• Aim of the task: Filter the entries that follow, copying every line in which the word "aggiunte" appears.

*** Block opens ***

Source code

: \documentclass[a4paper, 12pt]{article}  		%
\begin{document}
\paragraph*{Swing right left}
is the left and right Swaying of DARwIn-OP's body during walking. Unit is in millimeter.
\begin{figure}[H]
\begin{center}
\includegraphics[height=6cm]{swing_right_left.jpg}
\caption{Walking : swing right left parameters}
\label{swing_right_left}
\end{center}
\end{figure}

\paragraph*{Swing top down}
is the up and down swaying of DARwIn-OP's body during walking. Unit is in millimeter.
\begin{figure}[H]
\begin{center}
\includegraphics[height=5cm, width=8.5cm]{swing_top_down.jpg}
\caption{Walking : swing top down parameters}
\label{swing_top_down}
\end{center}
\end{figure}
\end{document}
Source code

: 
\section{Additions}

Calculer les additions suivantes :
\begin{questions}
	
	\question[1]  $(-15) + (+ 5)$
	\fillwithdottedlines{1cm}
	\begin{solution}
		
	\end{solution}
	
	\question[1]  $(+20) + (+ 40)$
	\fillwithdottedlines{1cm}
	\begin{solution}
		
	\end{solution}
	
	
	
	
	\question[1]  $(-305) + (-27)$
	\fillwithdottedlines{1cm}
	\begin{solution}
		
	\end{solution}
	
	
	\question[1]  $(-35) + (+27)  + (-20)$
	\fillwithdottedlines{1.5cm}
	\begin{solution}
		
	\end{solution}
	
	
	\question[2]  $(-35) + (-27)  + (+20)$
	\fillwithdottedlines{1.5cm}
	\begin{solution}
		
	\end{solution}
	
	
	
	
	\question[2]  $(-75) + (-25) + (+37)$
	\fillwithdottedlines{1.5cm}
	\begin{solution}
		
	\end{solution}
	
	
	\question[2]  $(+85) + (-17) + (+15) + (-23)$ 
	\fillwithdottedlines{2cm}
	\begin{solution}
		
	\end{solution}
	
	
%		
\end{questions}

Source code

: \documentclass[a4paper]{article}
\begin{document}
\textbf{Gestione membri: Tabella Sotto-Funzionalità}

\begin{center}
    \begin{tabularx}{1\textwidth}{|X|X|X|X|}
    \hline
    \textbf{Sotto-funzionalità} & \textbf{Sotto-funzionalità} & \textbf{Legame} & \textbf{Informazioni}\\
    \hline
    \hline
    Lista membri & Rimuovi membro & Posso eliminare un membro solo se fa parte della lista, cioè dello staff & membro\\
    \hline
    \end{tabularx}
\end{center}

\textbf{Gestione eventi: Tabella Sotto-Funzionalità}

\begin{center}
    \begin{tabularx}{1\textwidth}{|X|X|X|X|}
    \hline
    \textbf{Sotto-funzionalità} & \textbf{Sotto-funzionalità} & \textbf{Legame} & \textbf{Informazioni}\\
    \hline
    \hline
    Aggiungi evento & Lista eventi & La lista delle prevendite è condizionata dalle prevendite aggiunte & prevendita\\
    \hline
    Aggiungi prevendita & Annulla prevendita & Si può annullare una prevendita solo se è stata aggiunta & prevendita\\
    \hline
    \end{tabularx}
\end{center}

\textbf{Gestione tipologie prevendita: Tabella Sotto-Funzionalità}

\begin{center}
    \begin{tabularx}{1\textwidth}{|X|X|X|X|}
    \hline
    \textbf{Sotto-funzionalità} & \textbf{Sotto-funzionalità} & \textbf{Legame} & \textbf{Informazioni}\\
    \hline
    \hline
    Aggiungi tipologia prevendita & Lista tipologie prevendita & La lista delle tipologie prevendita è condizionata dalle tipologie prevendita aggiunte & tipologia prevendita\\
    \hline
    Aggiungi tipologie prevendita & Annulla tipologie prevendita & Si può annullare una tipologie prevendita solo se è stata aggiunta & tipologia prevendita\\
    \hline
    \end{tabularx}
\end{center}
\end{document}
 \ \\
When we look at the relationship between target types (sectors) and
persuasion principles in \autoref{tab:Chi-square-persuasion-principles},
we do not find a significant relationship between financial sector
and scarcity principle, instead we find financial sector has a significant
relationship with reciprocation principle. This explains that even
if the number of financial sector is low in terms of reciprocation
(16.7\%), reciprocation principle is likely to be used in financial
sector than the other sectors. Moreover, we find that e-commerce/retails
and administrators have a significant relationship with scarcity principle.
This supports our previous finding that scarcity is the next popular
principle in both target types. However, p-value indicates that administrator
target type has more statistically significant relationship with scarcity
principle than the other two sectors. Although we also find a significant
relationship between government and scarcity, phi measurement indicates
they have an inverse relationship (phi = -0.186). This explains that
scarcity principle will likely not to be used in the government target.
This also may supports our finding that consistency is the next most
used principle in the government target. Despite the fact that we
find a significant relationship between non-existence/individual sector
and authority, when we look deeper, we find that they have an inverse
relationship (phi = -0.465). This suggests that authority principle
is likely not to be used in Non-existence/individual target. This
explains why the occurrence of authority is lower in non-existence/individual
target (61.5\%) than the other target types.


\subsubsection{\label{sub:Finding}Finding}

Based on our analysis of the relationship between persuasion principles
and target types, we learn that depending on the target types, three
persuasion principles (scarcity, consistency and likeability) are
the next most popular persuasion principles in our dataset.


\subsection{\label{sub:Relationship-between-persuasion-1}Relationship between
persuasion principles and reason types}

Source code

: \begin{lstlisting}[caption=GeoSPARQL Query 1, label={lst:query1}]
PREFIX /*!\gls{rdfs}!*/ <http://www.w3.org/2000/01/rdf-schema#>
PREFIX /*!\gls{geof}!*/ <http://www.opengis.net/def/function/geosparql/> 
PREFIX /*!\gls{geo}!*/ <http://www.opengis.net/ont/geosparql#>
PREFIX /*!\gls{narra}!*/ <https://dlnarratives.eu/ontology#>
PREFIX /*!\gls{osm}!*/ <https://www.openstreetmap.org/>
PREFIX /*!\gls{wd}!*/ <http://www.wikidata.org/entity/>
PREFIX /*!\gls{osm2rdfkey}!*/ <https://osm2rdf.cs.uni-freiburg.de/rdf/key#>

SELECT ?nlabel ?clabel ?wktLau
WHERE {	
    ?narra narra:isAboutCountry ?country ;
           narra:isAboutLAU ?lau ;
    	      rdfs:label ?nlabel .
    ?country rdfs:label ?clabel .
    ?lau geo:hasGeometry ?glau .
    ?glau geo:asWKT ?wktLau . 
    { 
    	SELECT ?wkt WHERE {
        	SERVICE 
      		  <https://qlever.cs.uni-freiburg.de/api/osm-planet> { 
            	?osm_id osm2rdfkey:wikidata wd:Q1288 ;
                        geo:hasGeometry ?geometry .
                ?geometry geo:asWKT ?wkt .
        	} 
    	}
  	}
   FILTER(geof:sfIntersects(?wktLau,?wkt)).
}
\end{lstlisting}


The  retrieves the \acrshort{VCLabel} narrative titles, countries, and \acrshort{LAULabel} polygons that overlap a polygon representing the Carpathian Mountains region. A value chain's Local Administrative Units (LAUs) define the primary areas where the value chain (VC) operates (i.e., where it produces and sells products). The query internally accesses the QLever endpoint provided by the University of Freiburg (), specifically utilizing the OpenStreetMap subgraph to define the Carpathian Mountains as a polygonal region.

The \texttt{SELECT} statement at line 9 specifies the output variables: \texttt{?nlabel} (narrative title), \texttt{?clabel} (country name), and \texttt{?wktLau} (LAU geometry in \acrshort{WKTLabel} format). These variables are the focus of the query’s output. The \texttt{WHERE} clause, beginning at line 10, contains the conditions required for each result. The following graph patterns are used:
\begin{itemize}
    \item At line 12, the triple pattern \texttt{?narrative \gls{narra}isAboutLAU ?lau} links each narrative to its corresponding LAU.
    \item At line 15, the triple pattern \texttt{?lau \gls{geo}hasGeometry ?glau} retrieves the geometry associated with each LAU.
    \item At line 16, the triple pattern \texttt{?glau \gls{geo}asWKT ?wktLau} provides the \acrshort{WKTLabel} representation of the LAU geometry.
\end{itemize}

*** Block closes ***

• Task solution:
    Aggiungi evento & Lista eventi & La lista delle prevendite è condizionata dalle prevendite aggiunte & prevendita\\
    Aggiungi tipologia prevendita & Lista tipologie prevendita & La lista delle tipologie prevendita è condizionata dalle tipologie prevendita aggiunte & tipologia prevendita\\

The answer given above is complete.